• Problem to work on:
Find all the lines in the material below with the word "images", and copy them.
=== Section Start ===
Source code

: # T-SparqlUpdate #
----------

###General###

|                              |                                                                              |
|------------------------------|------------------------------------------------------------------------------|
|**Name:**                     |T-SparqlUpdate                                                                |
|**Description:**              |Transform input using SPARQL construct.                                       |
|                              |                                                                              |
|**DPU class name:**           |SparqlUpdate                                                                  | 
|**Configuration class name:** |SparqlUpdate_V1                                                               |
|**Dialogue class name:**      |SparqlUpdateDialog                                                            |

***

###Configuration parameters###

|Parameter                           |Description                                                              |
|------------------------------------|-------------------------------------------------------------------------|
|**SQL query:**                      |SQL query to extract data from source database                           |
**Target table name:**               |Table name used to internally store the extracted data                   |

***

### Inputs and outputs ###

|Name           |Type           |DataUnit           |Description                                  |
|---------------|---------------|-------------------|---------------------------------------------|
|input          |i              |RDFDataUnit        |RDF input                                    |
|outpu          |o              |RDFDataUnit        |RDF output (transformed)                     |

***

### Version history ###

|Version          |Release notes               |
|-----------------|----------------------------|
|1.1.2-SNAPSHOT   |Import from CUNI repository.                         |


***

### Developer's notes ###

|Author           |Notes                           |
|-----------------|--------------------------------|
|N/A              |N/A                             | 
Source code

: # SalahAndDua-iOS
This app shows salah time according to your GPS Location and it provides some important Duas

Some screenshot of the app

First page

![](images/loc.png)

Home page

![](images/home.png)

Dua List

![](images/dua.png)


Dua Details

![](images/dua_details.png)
=== Section End ===
• Answer to this exercise:
![](images/loc.png)
![](images/home.png)
![](images/dua.png)
![](images/dua_details.png)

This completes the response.